## EXERCISE REQUIREMENTS
Every record below must come back exactly as written, with the images dropped.

-- THE INPUT follows --

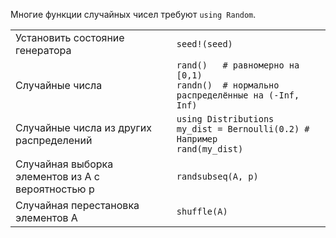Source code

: Многие функции  случайных чисел требуют `using Random`.

|                                  |                                                               |
| -------------------------------- | ------------------------------------------------------------- |
| Установить состояние генератора  | `seed!(seed)`                                                 |
| Случайные числа                  | `rand()   # равномерно на [0,1)`<br>`randn()  # нормально распределённые на (-Inf, Inf)` |
| Случайные числа из других распределений | `using Distributions`<br>`my_dist = Bernoulli(0.2) # Например`<br>`rand(my_dist)` |
| Случайная выборка элементов из A с вероятностью p | `randsubseq(A, p)`               |
| Случайная перестановка элементов A | `shuffle(A)`                                                  |
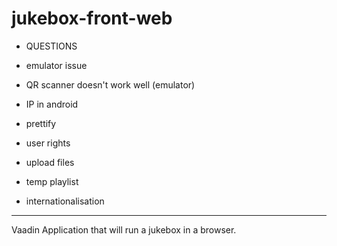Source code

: jukebox-front-web
==============
- QUESTIONS
- emulator issue
- QR scanner doesn't work well (emulator)
- IP in android

- prettify
- user rights
- upload files
- temp playlist
- internationalisation
---------

Vaadin Application that will run a jukebox in a browser.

-- THE INPUT concluded --

## EXERCISE RESULT
Source code

: Многие функции  случайных чисел требуют `using Random`.

|                                  |                                                               |
| -------------------------------- | ------------------------------------------------------------- |
| Установить состояние генератора  | `seed!(seed)`                                                 |
| Случайные числа                  | `rand()   # равномерно на [0,1)`<br>`randn()  # нормально распределённые на (-Inf, Inf)` |
| Случайные числа из других распределений | `using Distributions`<br>`my_dist = Bernoulli(0.2) # Например`<br>`rand(my_dist)` |
| Случайная выборка элементов из A с вероятностью p | `randsubseq(A, p)`               |
| Случайная перестановка элементов A | `shuffle(A)`                                                  |
Source code

: jukebox-front-web
==============
- QUESTIONS
- emulator issue
- QR scanner doesn't work well (emulator)
- IP in android

- prettify
- user rights
- upload files
- temp playlist
- internationalisation
---------

Vaadin Application that will run a jukebox in a browser.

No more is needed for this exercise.